-- RECORDED INFORMATION follows --

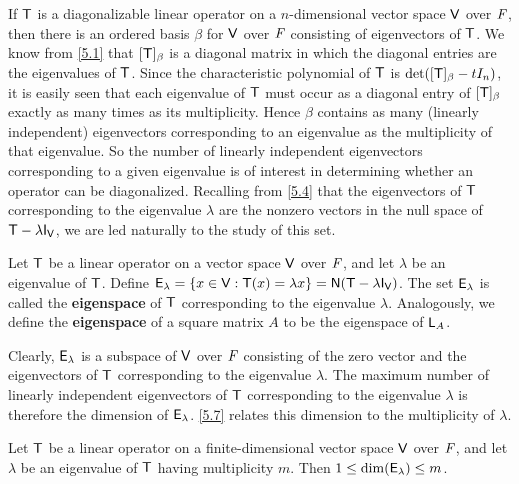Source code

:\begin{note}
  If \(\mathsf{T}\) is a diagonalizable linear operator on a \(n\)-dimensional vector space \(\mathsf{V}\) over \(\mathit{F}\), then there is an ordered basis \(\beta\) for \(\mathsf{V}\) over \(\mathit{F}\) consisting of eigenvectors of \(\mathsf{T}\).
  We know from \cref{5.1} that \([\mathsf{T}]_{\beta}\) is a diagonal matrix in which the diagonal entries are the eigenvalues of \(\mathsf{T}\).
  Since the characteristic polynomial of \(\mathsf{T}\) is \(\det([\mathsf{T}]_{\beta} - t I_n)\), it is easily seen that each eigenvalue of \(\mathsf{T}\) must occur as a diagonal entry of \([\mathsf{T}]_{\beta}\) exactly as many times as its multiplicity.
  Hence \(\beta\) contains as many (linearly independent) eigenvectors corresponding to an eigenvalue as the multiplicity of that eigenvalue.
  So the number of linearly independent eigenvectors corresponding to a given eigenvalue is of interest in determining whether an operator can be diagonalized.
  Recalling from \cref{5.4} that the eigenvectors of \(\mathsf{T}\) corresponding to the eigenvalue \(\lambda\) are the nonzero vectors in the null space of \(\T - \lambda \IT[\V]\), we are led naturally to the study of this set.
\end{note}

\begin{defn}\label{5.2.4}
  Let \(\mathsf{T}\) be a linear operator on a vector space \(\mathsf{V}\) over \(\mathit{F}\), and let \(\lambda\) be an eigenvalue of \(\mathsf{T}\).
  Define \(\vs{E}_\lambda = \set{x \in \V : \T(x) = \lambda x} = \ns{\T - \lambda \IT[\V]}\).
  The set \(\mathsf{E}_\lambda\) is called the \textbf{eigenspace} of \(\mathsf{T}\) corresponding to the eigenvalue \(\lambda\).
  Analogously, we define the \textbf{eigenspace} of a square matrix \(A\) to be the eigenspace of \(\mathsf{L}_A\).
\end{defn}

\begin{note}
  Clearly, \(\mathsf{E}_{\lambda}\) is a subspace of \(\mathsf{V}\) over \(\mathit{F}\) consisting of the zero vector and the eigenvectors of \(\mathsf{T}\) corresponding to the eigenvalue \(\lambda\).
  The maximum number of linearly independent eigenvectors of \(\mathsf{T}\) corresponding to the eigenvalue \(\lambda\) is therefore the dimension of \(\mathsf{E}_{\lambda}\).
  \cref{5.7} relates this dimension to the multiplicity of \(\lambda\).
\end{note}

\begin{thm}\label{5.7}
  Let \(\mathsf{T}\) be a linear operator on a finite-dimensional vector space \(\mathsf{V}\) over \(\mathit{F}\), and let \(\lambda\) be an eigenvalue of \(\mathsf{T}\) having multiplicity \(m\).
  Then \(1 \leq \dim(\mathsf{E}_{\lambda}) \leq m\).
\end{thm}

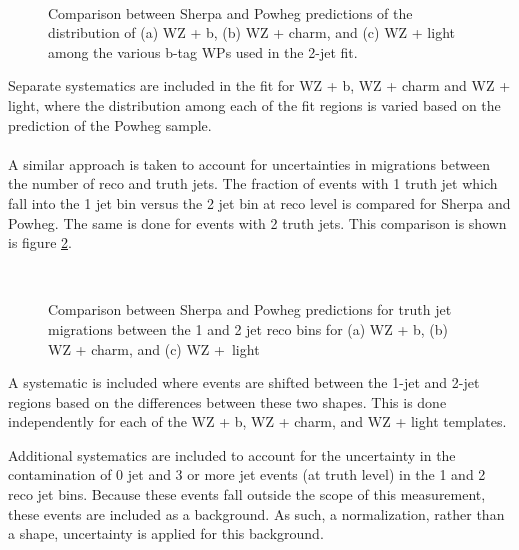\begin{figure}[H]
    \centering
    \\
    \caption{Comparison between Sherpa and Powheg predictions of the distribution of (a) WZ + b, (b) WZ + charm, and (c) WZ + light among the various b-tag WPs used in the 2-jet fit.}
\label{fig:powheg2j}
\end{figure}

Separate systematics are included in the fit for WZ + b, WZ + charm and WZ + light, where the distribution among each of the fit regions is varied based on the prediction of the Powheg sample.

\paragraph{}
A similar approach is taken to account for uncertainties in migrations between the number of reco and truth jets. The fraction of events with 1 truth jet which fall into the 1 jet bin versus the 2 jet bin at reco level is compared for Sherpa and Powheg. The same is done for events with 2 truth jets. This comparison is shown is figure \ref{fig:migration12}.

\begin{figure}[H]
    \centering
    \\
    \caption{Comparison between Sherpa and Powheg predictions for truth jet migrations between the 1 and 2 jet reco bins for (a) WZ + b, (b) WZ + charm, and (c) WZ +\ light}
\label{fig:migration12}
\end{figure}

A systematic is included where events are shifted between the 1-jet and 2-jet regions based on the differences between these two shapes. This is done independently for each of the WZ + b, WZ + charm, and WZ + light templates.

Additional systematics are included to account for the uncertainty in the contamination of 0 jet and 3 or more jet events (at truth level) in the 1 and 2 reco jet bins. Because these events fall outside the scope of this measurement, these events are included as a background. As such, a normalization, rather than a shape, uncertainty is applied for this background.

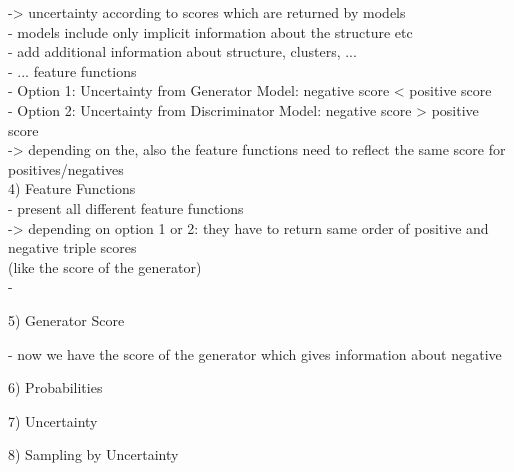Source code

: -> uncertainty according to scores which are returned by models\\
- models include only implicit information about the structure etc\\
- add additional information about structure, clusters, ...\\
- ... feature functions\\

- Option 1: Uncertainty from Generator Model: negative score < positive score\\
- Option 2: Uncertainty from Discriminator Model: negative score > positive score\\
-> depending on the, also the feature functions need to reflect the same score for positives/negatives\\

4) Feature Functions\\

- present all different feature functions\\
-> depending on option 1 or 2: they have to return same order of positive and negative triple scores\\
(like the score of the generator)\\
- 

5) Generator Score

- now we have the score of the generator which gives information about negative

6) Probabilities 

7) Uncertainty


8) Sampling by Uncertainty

-- RECORDED INFORMATION concluded --

> [WORK TO COMPLETE] Once you reach the line that holds "-> depending on the, also", print it and every line after it through the end of the records, word for word.

> [SOLVED PROBLEM]
-> depending on the, also the feature functions need to reflect the same score for positives/negatives\\

4) Feature Functions\\

- present all different feature functions\\
-> depending on option 1 or 2: they have to return same order of positive and negative triple scores\\
(like the score of the generator)\\
- 

5) Generator Score

- now we have the score of the generator which gives information about negative

6) Probabilities 

7) Uncertainty


8) Sampling by Uncertainty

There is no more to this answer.